Stored data:
-- Opening Marker --

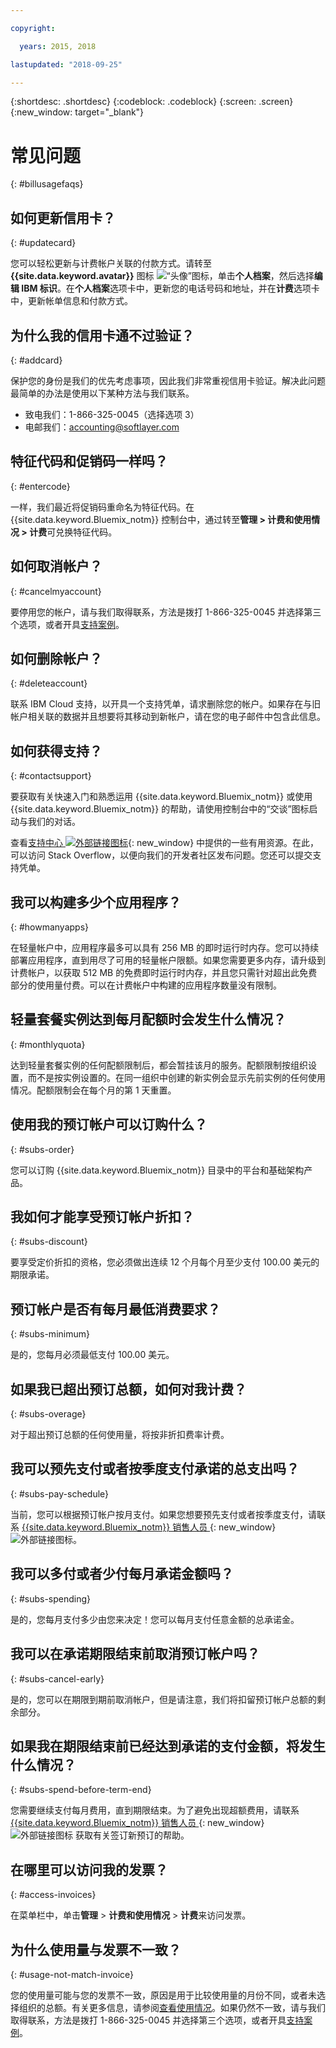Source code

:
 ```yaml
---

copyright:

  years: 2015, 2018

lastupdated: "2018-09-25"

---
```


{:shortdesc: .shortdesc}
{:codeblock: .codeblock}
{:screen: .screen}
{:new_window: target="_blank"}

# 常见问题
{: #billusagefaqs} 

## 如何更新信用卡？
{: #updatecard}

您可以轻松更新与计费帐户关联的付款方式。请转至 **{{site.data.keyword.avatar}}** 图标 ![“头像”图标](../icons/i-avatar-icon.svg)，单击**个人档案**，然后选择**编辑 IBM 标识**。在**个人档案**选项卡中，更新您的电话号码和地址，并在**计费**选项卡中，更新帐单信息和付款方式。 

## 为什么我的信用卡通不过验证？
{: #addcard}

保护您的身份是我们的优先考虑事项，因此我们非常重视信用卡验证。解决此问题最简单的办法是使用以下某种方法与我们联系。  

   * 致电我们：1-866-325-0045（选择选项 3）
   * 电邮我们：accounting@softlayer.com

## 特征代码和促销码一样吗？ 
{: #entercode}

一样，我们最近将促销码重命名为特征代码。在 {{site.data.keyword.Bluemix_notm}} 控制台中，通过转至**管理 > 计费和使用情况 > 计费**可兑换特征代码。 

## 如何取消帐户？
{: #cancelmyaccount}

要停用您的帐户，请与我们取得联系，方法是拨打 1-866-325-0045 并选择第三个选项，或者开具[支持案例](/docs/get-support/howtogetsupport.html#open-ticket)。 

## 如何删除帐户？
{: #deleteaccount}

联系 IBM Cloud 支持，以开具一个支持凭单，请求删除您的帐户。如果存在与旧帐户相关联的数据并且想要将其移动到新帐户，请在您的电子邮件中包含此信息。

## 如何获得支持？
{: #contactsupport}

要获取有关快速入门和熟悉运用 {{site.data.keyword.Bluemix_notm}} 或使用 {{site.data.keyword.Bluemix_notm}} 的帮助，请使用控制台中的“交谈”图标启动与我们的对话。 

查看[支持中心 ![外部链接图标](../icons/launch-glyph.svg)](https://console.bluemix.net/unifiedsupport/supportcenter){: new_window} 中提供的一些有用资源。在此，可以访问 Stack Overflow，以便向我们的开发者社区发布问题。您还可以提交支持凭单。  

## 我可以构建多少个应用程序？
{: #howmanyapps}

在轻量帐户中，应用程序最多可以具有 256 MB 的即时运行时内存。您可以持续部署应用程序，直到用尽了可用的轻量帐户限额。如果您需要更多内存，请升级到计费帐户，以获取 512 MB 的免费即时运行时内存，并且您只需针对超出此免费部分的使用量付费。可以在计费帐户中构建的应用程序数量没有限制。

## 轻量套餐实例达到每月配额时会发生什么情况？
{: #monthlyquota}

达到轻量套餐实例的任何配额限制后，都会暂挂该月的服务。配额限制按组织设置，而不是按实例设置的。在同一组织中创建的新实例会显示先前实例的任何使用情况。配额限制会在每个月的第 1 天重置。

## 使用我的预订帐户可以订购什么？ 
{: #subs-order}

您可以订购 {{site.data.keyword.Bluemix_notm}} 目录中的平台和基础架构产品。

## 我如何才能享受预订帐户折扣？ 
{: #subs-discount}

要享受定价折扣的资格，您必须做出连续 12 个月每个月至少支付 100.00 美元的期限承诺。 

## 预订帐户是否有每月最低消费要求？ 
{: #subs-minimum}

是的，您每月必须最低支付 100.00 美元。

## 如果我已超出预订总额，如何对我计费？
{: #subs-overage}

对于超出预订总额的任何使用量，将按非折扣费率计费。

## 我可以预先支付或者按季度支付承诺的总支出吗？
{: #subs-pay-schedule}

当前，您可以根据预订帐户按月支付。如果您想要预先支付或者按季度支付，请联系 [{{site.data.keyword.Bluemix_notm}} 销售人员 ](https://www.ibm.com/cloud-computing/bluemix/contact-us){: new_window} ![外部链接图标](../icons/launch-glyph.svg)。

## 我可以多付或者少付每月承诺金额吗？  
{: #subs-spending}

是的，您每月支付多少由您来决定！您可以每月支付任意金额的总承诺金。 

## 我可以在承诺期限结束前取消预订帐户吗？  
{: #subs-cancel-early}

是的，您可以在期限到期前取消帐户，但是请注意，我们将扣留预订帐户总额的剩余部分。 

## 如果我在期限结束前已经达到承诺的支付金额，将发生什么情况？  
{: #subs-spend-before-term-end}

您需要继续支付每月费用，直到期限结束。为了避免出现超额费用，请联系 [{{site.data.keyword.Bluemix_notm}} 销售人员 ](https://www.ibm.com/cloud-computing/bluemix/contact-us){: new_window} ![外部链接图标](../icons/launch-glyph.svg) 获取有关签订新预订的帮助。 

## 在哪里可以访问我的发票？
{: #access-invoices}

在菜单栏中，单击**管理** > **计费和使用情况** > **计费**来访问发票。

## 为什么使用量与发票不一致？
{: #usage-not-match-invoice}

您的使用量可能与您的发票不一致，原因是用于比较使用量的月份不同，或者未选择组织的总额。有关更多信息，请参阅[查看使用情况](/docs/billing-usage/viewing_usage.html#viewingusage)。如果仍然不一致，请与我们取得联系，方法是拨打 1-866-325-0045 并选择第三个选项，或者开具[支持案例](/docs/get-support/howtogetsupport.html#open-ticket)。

-- Closing Marker --
-- Opening Marker --

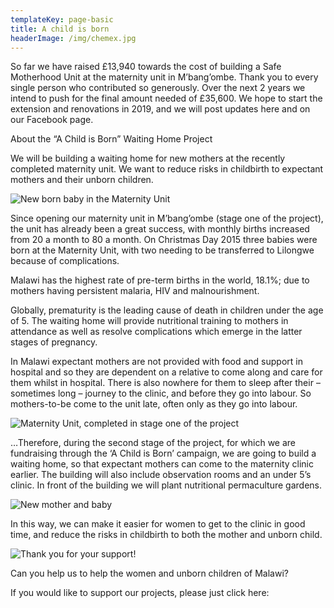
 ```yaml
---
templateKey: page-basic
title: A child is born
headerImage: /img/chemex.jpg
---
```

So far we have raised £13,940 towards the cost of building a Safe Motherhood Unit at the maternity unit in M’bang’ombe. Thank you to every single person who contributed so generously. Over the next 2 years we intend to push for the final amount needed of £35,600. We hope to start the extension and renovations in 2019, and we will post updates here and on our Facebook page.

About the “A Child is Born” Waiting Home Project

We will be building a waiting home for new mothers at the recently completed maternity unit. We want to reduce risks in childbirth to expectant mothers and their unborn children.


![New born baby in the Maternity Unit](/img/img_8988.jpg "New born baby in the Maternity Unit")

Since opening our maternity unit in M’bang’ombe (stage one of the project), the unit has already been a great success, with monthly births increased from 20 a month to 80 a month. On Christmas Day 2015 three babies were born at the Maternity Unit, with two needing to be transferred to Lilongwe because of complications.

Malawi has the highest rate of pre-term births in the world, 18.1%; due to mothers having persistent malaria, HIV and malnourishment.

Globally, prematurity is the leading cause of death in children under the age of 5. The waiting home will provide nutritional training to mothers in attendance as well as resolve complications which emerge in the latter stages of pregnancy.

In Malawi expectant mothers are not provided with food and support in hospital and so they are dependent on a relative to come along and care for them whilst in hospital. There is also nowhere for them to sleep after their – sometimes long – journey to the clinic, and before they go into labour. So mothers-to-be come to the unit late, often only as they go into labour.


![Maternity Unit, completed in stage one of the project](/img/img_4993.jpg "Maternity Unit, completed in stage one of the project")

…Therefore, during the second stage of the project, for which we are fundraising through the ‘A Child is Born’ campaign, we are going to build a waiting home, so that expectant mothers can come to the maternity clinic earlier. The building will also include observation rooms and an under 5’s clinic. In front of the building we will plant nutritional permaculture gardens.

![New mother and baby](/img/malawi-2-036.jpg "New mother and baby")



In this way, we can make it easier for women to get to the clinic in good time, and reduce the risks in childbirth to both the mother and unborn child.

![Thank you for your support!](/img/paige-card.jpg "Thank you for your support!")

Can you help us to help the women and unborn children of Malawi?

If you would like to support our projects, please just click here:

-- Closing Marker --

§ What to produce
Gather up every line in the data above that contains the word "keyword", copying each one.

§ Completed exercise
您可以轻松更新与计费帐户关联的付款方式。请转至 **{{site.data.keyword.avatar}}** 图标 ![“头像”图标](../icons/i-avatar-icon.svg)，单击**个人档案**，然后选择**编辑 IBM 标识**。在**个人档案**选项卡中，更新您的电话号码和地址，并在**计费**选项卡中，更新帐单信息和付款方式。 
一样，我们最近将促销码重命名为特征代码。在 {{site.data.keyword.Bluemix_notm}} 控制台中，通过转至**管理 > 计费和使用情况 > 计费**可兑换特征代码。 
要获取有关快速入门和熟悉运用 {{site.data.keyword.Bluemix_notm}} 或使用 {{site.data.keyword.Bluemix_notm}} 的帮助，请使用控制台中的“交谈”图标启动与我们的对话。 
您可以订购 {{site.data.keyword.Bluemix_notm}} 目录中的平台和基础架构产品。
当前，您可以根据预订帐户按月支付。如果您想要预先支付或者按季度支付，请联系 [{{site.data.keyword.Bluemix_notm}} 销售人员 ](https://www.ibm.com/cloud-computing/bluemix/contact-us){: new_window} ![外部链接图标](../icons/launch-glyph.svg)。
您需要继续支付每月费用，直到期限结束。为了避免出现超额费用，请联系 [{{site.data.keyword.Bluemix_notm}} 销售人员 ](https://www.ibm.com/cloud-computing/bluemix/contact-us){: new_window} ![外部链接图标](../icons/launch-glyph.svg) 获取有关签订新预订的帮助。 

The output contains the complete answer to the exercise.